It’s strawberry season on Cape Cod! If you take a walk around the community, you’ll see an abundance of perky little red berries peeping out from under their lazy green foliage in many of our gardens. If we can get to them before the deer and rabbits, then we are bound to have some scrumptious desserts here in the Convent, which is a rare and welcome treat!
Summer on Cape Cod usually conjures up images of days at the beach followed by ice cream and sunsets. We are fortunate to have cream from our Jersey cows, freshly picked strawberries, and a generous donation of agave nectar, so I set out to make a creamy homemade strawberry ice cream. I found just the recipe to pull all of these together. Start it the day before as it needs to chill before transferring to your ice cream maker. Enjoy this on a hot and humid summer day and you are sure to feel refreshed!

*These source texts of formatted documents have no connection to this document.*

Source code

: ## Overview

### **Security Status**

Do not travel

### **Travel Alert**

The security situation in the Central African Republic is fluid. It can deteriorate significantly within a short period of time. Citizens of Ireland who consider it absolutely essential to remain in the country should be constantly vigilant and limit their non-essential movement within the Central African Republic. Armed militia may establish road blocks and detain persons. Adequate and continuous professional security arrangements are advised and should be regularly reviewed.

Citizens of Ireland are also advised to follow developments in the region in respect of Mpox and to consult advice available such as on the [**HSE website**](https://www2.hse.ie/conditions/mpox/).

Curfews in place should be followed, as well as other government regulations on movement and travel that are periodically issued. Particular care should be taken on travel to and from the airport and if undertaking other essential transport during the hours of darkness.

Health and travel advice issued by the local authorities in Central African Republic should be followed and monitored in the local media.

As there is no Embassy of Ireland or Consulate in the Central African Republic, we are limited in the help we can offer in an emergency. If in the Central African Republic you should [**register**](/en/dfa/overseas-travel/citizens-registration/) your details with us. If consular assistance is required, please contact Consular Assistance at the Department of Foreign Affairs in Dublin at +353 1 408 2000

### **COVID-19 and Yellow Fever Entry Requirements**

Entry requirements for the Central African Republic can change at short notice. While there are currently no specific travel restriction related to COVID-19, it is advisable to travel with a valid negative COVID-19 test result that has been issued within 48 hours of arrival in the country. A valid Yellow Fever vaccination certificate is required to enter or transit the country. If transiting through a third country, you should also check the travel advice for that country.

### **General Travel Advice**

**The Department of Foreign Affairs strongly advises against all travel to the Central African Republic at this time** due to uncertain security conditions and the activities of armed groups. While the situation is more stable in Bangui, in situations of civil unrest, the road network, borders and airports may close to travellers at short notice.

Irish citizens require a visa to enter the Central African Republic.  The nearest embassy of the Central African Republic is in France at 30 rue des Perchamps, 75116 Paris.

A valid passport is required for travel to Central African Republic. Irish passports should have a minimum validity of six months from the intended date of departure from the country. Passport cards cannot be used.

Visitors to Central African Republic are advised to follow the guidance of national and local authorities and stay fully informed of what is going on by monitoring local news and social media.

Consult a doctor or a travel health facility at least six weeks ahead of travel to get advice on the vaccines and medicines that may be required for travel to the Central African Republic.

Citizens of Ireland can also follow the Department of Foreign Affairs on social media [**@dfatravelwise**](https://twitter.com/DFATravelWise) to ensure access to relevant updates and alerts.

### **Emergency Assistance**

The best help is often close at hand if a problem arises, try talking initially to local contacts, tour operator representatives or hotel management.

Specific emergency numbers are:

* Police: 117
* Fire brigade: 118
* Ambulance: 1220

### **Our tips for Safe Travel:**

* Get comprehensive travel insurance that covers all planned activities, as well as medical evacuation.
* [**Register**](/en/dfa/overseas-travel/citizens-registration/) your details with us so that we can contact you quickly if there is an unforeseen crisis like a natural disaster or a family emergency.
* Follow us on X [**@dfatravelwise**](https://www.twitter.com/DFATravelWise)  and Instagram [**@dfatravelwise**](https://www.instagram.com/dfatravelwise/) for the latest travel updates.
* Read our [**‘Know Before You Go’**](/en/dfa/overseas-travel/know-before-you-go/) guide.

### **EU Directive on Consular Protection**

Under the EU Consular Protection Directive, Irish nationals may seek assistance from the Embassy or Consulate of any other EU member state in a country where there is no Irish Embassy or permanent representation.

SERVINGS7CHANGE SERVING SIZE |
COOK TIME30mins |
PREP TIME10mins |
READY IN24hrs |
Ingredients
- 2 cups puréed strawberries about 1 1/2 pints, whole
- juice of 1/2 lemon
- 4 cups half and half
- 3/4 cup + 2 Tbsp agave nectar
- 2 egg(s) + 1 egg yolk
- 1 Tbsp vanilla
Instructions
- If your strawberries aren’t already pureed, do that in a Cuisinart (I used a potato masher to leave some good chunks). Add lemon juice and set aside.
- Beat eggs and egg yolk together very well. Set aside.
- In a heavy pot, heat half and half and agave nectar over med-high heat until temperature is 180 F. Stir frequently.
- Drizzle ½ cup of hot mixture into eggs, whisking briskly. Add another 1/2 cup in the same manner. (This keeps the eggs from scrambling).
- Then, drizzle egg and cream mixture back into the pot, whisking briskly.
- Turn heat down to med-low and bring to 190 F, stirring bottom constantly. To check for doneness, dip a metal spoon in the pot. Remove. Run a finger through the custard coating the spoon (like parting the 'custard sea'). If the custard stays on either side of the stripe (doesn't run in to fill the space), then it's done.
- Strain into a 2 qt. bowl and add all but 1/3 cup of the strawberry puree to this.
- Cool in an ice bath and then transfer to fridge overnight.
- Freeze according to manufacturer's instructions. When the ice cream is done, take the remaining 1/3 cup of the strawberry sauce and swirl it directly into the finished ice cream. Freeze again, if needed, before serving.